Le crépuscule des bleus

Je vous le dis tout net : moi, je vote pour le bleu, le bleu du ciel s’entend, avec un beau soleil et quelques nuages décoratifs ! Et dans la foulée, je vote pour le vert des prairies, pour le rose des aurores de beau temps, pour le jaune des pissenlits sans gilet, et le rouge des coquelicots à venir. Je vote pour le bleu, le bleu azur d’une Europe utopique, enfin reconnaissante envers ses agriculteurs. Mais pour autant, voterai-je pour le bleu royal de la droite libérale en Belgique ? Franchement, je n’en ai aucune idée, vu sa campagne électorale d’une mièvrerie à pleurer. Je donne ma langue au chat, et à propos de langue, je ne vote pas du tout pour celle trop bleue de la FCO, pour tous les ennuis annoncés et les vaccins « imposés » par les marchands.

Tant de gris, et si peu de bleu sous la voûte céleste, en cette première décade de mai ! Neige, gelées nocturnes, giboulées torrentielles, la météo nous a infligé un printemps hivernal, histoire sans doute de jouer avec nos nerfs et de nous faire douter du réchauffement climatique. Le bleu azur nous a manqué cruellement, et confiné nos animaux dans les étables, bien plus tard que les autres années. Les herbes flirtent courageusement avec le ras des pâquerettes, et les nuits glaciales, jusqu’à présent, interdisent aux vaches laitières et aux jeunes veaux de dormir à la belle étoile. En quarante années de carrière, je n’ai jamais connu un tel scénario, lequel rappelle en tout cas combien nous sommes dépendants du climat, un paramètre que les hommes ne pourront jamais maîtriser, et devront se contenter de subir…

Subir, de toute façon, les agriculteurs en ont l’habitude ! Le temps qu’il fait nous importune un peu, beaucoup, à la folie, pas du tout. Cela dépend. Les hommes nous ennuient bien davantage. Nous sommes placés au milieu d’un vaste échiquier à taille mondiale, pauvres pions à valeur d’ajustement, baladés et sacrifiés par les maîtres du jeu : politique, bureaucratie, finance, commerce, industrie… Les élections nous donnent l’occasion de faire entendre nos voix, mais franchement, ce n’est pas gagné ! « Notre » MR nous fait les yeux doux, -bleus comme il se doit –, et se fend de ses sempiternelles déclarations d’amour. Mais lors des émissions électorales à la télé, les Bleus ont envoyé au casse-pipe leurs pires débatteurs, lesquels multiplient les gaffes et font preuve d’une naïveté confondante face aux autres partis.

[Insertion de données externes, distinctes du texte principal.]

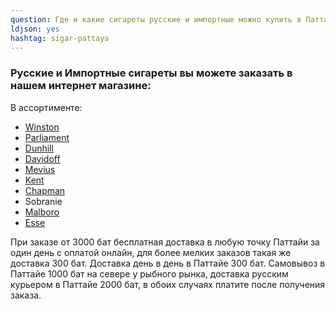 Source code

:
 ```yaml
---
question: Где и какие сигареты русские и импортные можно купить в Паттайе?
ldjson: yes 
hashtag: sigar-pattaya
---
```


### Русские и Импортные сигареты вы можете заказать в нашем интернет магазине:

В ассортименте:

* [Winston](https://hqdthai.ru/sigarety/winston/)
* [Parliament](https://hqdthai.ru/sigarety/parliament/)
* [Dunhill](https://hqdthai.ru/sigarety/dunhill/)
* [Davidoff](https://hqdthai.ru/sigarety/davidoff/)
* [Mevius](https://hqdthai.ru/sigarety/mevius/)
* [Kent](https://hqdthai.ru/sigarety/kent/)
* [Chapman](https://hqdthai.ru/sigarety/сhapman/)
* Sobranie
* [Malboro](https://hqdthai.ru/sigarety/marlboro/) 
* [Esse](https://hqdthai.ru/sigarety/esse/)

При заказе от 3000 бат бесплатная доставка в любую точку Паттайи за один день с оплатой онлайн, для более мелких заказов такая же доставка 300 бат. Доставка день в день в Паттайе 300 бат. Самовывоз в Паттайе 1000 бат на севере у рыбного рынка, доставка русским курьером в Паттайе 2000 бат, в обоих случаях платите после получения заказа.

Le font-ils exprès ? Sont-ils fatigués du pouvoir ? La bande à Sabine et Willy désire-t-elle prendre des vacances et passer les cinq prochaines années au divan de l’opposition ? Si tel est leur désir, personne ne leur contestera ce droit, parmi les autres couleurs politiques, du rose à l’amarante, du vert au rouge en passant même par l’orange !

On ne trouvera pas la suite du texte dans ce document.